Description David Hill 2017-09-24 13:23:33 UTC

Description of problem:
Kernel 4.14 breaks KVM easily

[ 7496.552971] INFO: task qemu-system-x86:5978 blocked for more than 120 seconds.
[ 7496.552987]       Tainted: G          I     4.14.0-0.rc1.git3.1.fc28.x86_64 #1
[ 7496.552996] "echo 0 > /proc/sys/kernel/hung_task_timeout_secs" disables this message.
[ 7496.553006] qemu-system-x86 D12240  5978      1 0x00000004
[ 7496.553024] Call Trace:
[ 7496.553044]  __schedule+0x2dc/0xbb0
[ 7496.553055]  ? trace_hardirqs_on+0xd/0x10
[ 7496.553074]  schedule+0x3d/0x90
[ 7496.553087]  vhost_net_ubuf_put_and_wait+0x73/0xa0 [vhost_net]
[ 7496.553100]  ? finish_wait+0x90/0x90
[ 7496.553115]  vhost_net_ioctl+0x542/0x910 [vhost_net]
[ 7496.553144]  do_vfs_ioctl+0xa6/0x6c0
[ 7496.553166]  SyS_ioctl+0x79/0x90
[ 7496.553182]  entry_SYSCALL_64_fastpath+0x1f/0xbe
[ 7496.553190] RIP: 0033:0x7fa1ea0e1817
[ 7496.553196] RSP: 002b:00007ffe3d854bc8 EFLAGS: 00000246 ORIG_RAX: 0000000000000010
[ 7496.553209] RAX: ffffffffffffffda RBX: 000000000000001d RCX: 00007fa1ea0e1817
[ 7496.553215] RDX: 00007ffe3d854bd0 RSI: 000000004008af30 RDI: 0000000000000021
[ 7496.553222] RBP: 000055e33352b610 R08: 000055e33024a6f0 R09: 000055e330245d92
[ 7496.553228] R10: 000055e33344e7f0 R11: 0000000000000246 R12: 000055e33351a000
[ 7496.553235] R13: 0000000000000001 R14: 0000000400000000 R15: 0000000000000000
[ 7496.553284]
               Showing all locks held in the system:
[ 7496.553313] 1 lock held by khungtaskd/161:
[ 7496.553319]  #0:  (tasklist_lock){.+.+}, at: [<ffffffff8111740d>] debug_show_all_locks+0x3d/0x1a0
[ 7496.553373] 1 lock held by in:imklog/1194:
[ 7496.553379]  #0:  (&f->f_pos_lock){+.+.}, at: [<ffffffff8130ecfc>] __fdget_pos+0x4c/0x60
[ 7496.553541] 1 lock held by qemu-system-x86/5978:
[ 7496.553547]  #0:  (&dev->mutex#3){+.+.}, at: [<ffffffffc077e498>] vhost_net_ioctl+0x358/0x910 [vhost_net]

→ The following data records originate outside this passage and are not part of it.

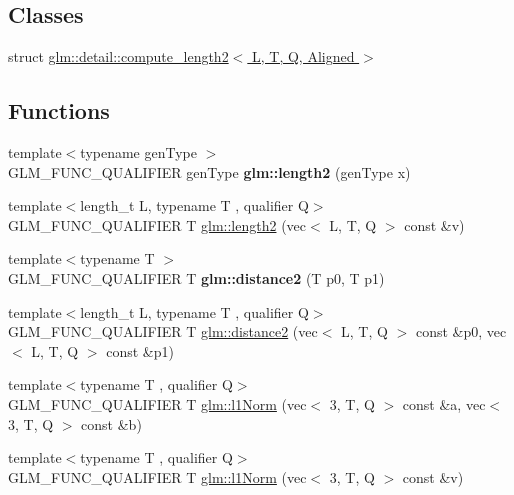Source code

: \subsection*{Classes}
\begin{DoxyCompactItemize}
\item 
struct \hyperlink{structglm_1_1detail_1_1compute__length2}{glm\+::detail\+::compute\+\_\+length2$<$ L, T, Q, Aligned $>$}
\end{DoxyCompactItemize}
\subsection*{Functions}
\begin{DoxyCompactItemize}
\item 
\mbox{\label{norm_8inl_a115f7e8a1d545b9e97b05d4be5ad491d}} 
{\footnotesize template$<$typename gen\+Type $>$ }\\G\+L\+M\+\_\+\+F\+U\+N\+C\+\_\+\+Q\+U\+A\+L\+I\+F\+I\+ER gen\+Type {\bfseries glm\+::length2} (gen\+Type x)
\item 
{\footnotesize template$<$length\+\_\+t L, typename T , qualifier Q$>$ }\\G\+L\+M\+\_\+\+F\+U\+N\+C\+\_\+\+Q\+U\+A\+L\+I\+F\+I\+ER T \hyperlink{group__gtx__norm_ga8d1789651050adb7024917984b41c3de}{glm\+::length2} (vec$<$ L, T, Q $>$ const \&v)
\item 
\mbox{\label{norm_8inl_a109e6f3d69b13cc1ce23a83103601ab0}} 
{\footnotesize template$<$typename T $>$ }\\G\+L\+M\+\_\+\+F\+U\+N\+C\+\_\+\+Q\+U\+A\+L\+I\+F\+I\+ER T {\bfseries glm\+::distance2} (T p0, T p1)
\item 
{\footnotesize template$<$length\+\_\+t L, typename T , qualifier Q$>$ }\\G\+L\+M\+\_\+\+F\+U\+N\+C\+\_\+\+Q\+U\+A\+L\+I\+F\+I\+ER T \hyperlink{group__gtx__norm_ga85660f1b79f66c09c7b5a6f80e68c89f}{glm\+::distance2} (vec$<$ L, T, Q $>$ const \&p0, vec$<$ L, T, Q $>$ const \&p1)
\item 
{\footnotesize template$<$typename T , qualifier Q$>$ }\\G\+L\+M\+\_\+\+F\+U\+N\+C\+\_\+\+Q\+U\+A\+L\+I\+F\+I\+ER T \hyperlink{group__gtx__norm_gae2fc0b2aa967bebfd6a244700bff6997}{glm\+::l1\+Norm} (vec$<$ 3, T, Q $>$ const \&a, vec$<$ 3, T, Q $>$ const \&b)
\item 
{\footnotesize template$<$typename T , qualifier Q$>$ }\\G\+L\+M\+\_\+\+F\+U\+N\+C\+\_\+\+Q\+U\+A\+L\+I\+F\+I\+ER T \hyperlink{group__gtx__norm_ga1a7491e2037ceeb37f83ce41addfc0be}{glm\+::l1\+Norm} (vec$<$ 3, T, Q $>$ const \&v)

\end{DoxyCompactItemize}
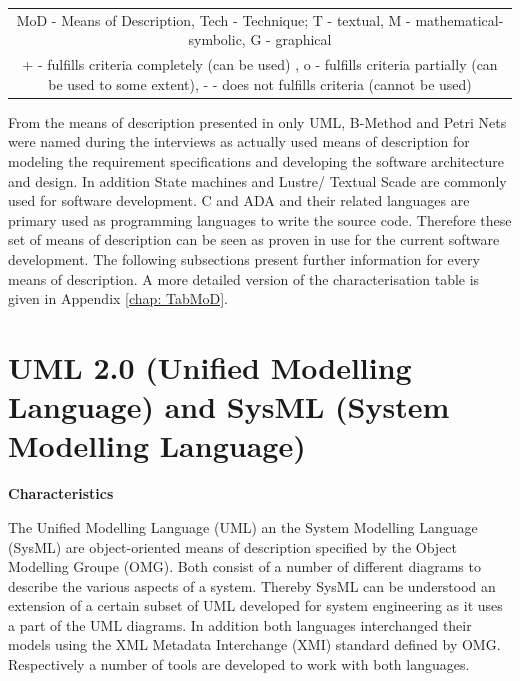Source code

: \documentclass{./template/openetcs_report}
\begin{document}
\begin{center}
\begin{landscape}
\begin{table}[htp]
\begin{tabular}{|m{6cm}|m{0.8cm}|m{0.5cm}|m{0.8cm}|m{0.8cm}|m{0.8cm}|m{0.8cm}|m{0.8cm}|m{0.8cm}|m{0.5cm}||m{0.8cm}|m{1.5cm}|m{1.5cm}|m{2cm}|}
\multicolumn{14}{|c|}{MoD - Means of Description, Tech - Technique; T - textual, M - mathematical-symbolic, G - graphical} \\
\multicolumn{14}{|c|}{+ - fulfills criteria completely  (can be used) , o - fulfills criteria partially (can be used to some extent), - - does not fulfills criteria (cannot be used)} \\ \hline

\end{tabular}
\end{table}

   \end{landscape}
\end{center}


From the means of description presented in  \citeauthor{EN50128:2011}  only UML, B-Method and Petri Nets were named during the interviews as actually used means of description for modeling the requirement specifications and developing the software architecture and design. In addition State machines and Lustre/ Textual Scade are commonly used for software development. C and ADA and their related languages are primary used as programming languages to write the source code. Therefore these set of means of description can be seen as proven in use for the current software development. The following subsections present further information for every means of description. A more detailed version of the characterisation table is given in Appendix \ref{chap: TabMoD}.

\section{UML 2.0 (Unified Modelling Language) and SysML (System Modelling Language)}


	\textbf{Characteristics}

	The Unified Modelling Language (UML) an the System Modelling Language (SysML) are object-oriented means of description specified by the Object Modelling Groupe (OMG). Both consist of a number of different diagrams to describe the various aspects of a system. Thereby SysML can be understood an extension of a certain subset of UML developed for system engineering as it uses a part of the UML diagrams. In addition both languages interchanged their models using the XML Metadata Interchange (XMI) standard defined by OMG. Respectively a number of tools are developed to work with both languages.
\end{document}
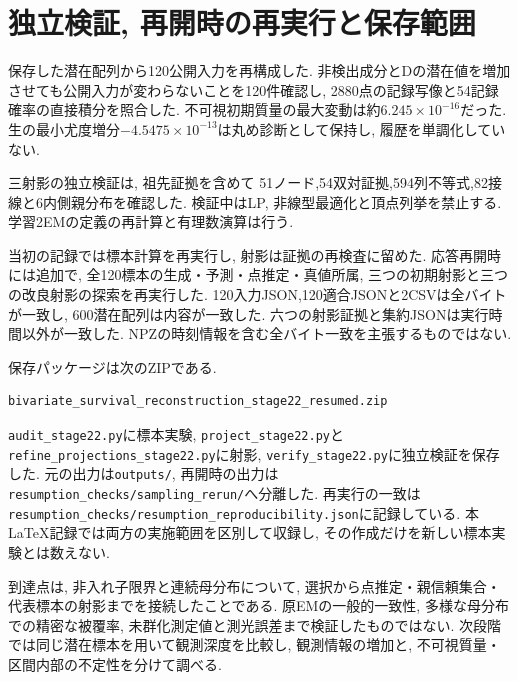 \section{独立検証, 再開時の再実行と保存範囲}
\label{sec:stage22_record}

保存した潜在配列から120公開入力を再構成した.
非検出成分とDの潜在値を増加させても公開入力が変わらないことを120件確認し,
2880点の記録写像と54記録確率の直接積分を照合した.
不可視初期質量の最大変動は約$6.245\times10^{-16}$だった.
生の最小尤度増分$-4.5475\times10^{-13}$は丸め診断として保持し,
履歴を単調化していない.

三射影の独立検証は, 祖先証拠を含めて
51ノード,54双対証拠,594列不等式,82接線と6内側親分布を確認した.
検証中はLP, 非線型最適化と頂点列挙を禁止する.
学習2EMの定義の再計算と有理数演算は行う.

当初の記録では標本計算を再実行し, 射影は証拠の再検査に留めた.
応答再開時には追加で, 全120標本の生成・予測・点推定・真値所属,
三つの初期射影と三つの改良射影の探索を再実行した.
120入力JSON,120適合JSONと2CSVは全バイトが一致し,
600潜在配列は内容が一致した.
六つの射影証拠と集約JSONは実行時間以外が一致した.
NPZの時刻情報を含む全バイト一致を主張するものではない.

保存パッケージは次のZIPである.
\begin{verbatim}
bivariate_survival_reconstruction_stage22_resumed.zip
\end{verbatim}
\texttt{audit\_stage22.py}に標本実験,
\texttt{project\_stage22.py}と\texttt{refine\_projections\_stage22.py}に射影,
\texttt{verify\_stage22.py}に独立検証を保存した.
元の出力は\texttt{outputs/}, 再開時の出力は
\nolinkurl{resumption_checks/sampling_rerun/}へ分離した.
再実行の一致は
\nolinkurl{resumption_checks/resumption_reproducibility.json}に記録している.
本LaTeX記録では両方の実施範囲を区別して収録し,
その作成だけを新しい標本実験とは数えない.

到達点は, 非入れ子限界と連続母分布について,
選択から点推定・親信頼集合・代表標本の射影までを接続したことである.
原EMの一般的一致性, 多様な母分布での精密な被覆率,
未群化測定値と測光誤差まで検証したものではない.
次段階では同じ潜在標本を用いて観測深度を比較し,
観測情報の増加と, 不可視質量・区間内部の不定性を分けて調べる.
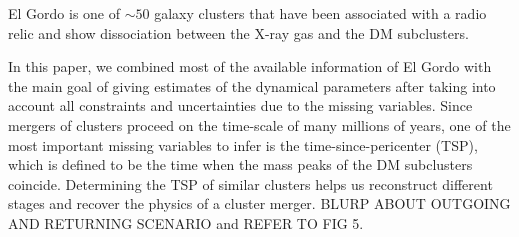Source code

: \documentclass[letterpaper,useAMS,usenatbib]{mn2e}
\begin{document}
El Gordo is one of $\sim 50$ galaxy clusters that have
been associated with a radio relic and show dissociation between the X-ray
gas and the DM subclusters. \par 
In this paper, we combined most of the available information of El Gordo
with the main goal of giving estimates of
the dynamical parameters after taking into account all
constraints and uncertainties due to the missing variables.
Since mergers of clusters proceed on the time-scale of many millions of
years, one of the most important missing variables to infer is the
time-since-pericenter (TSP), which is defined to be the time when the mass
peaks of the DM subclusters coincide.
Determining the TSP of similar clusters helps
us reconstruct different stages and recover the physics of a cluster merger.
BLURP ABOUT OUTGOING AND RETURNING SCENARIO and REFER TO FIG 5.
\end{document}
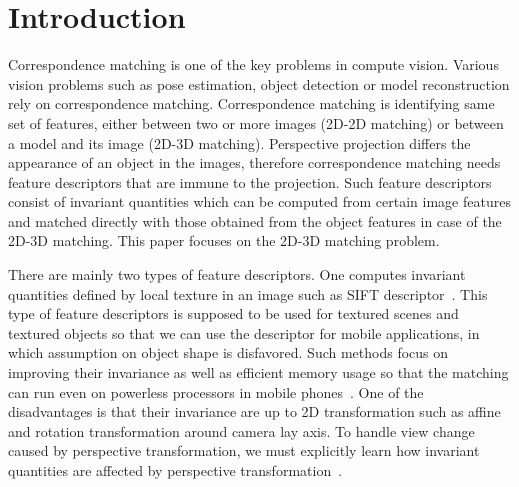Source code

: \documentclass{bmvc2k}
\begin{document}
\section{Introduction}
\label{sec:intro}
Correspondence matching is one of the key problems in compute vision. 
Various vision problems such as pose estimation, object detection or model reconstruction rely on correspondence matching. 
Correspondence matching is identifying same set of features, either between two or more images (2D-2D matching) or between a model and its image (2D-3D matching).
Perspective projection differs the appearance of an object in the images, therefore correspondence matching needs feature descriptors that are immune to the projection.
Such feature descriptors consist of invariant quantities which can be computed from certain image features and matched directly with those obtained from the object features in case of the 2D-3D matching.
This paper focuses on the 2D-3D matching problem.

\par 
There are mainly two types of feature descriptors.
One computes invariant quantities defined by local texture in an image such as SIFT descriptor~\cite{Lowe1999}.
This type of feature descriptors is supposed to be used for textured scenes and textured objects so that we can use the descriptor for mobile applications, in which assumption on object shape is disfavored.
Such methods focus on improving their invariance as well as efficient memory usage so that the matching can run even on powerless processors in mobile phones~\cite{Ke2004,Calonder2010}.
One of the disadvantages is that their invariance are up to 2D transformation such as affine and rotation transformation around camera lay axis.
To handle view change caused by perspective transformation, we must explicitly learn how invariant quantities are affected by perspective transformation~\cite{Kurz2012,Lepetit2006}. 
\end{document}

Version-Release number of selected component (if applicable):


How reproducible:


Steps to Reproduce:
1.
2.
3.

Actual results:


Expected results:


Additional info:

Comment 1 David Hill 2017-09-24 13:30:01 UTC

This happens when I shutdown a VM.

Comment 2 David Hill 2017-11-08 01:07:51 UTC

This appears to be only when the VM is being shutdown.   I'm trying to bisect this but since it takes me some hours to reproduce this or not, it's a slow process.

Comment 3 David Hill 2017-11-29 02:54:48 UTC

Should experimental_zcopytx be disabled by default in Fedora too?   Disabling it in that kernel serie solves this issue:

[root@zappa modprobe.d]# cat vhost-net.conf
options vhost_net  experimental_zcopytx=0

Comment 4 Sverd Johnsen 2017-12-01 19:01:43 UTC

Confirmed on vanilla 4.14.2. Hit this for the first time after upgrading to 4.14, same setup did not have problems earlier.

Very simple macvtap like this:

ip link add link enp0s31f6 name "mvfoobar" type macvtap mode bridge
(moved into netns)
-device virtio-net-pci,netdev=net0,mac=foobar,disable-modern=off,disable-legacy=on -netdev tap,vhost=on,id=net0,fd=3 

On the host I have htb + fq_codel and some simple (u32) filter rules.

Guest is Windows 10 with VFIO based gpu passthrough.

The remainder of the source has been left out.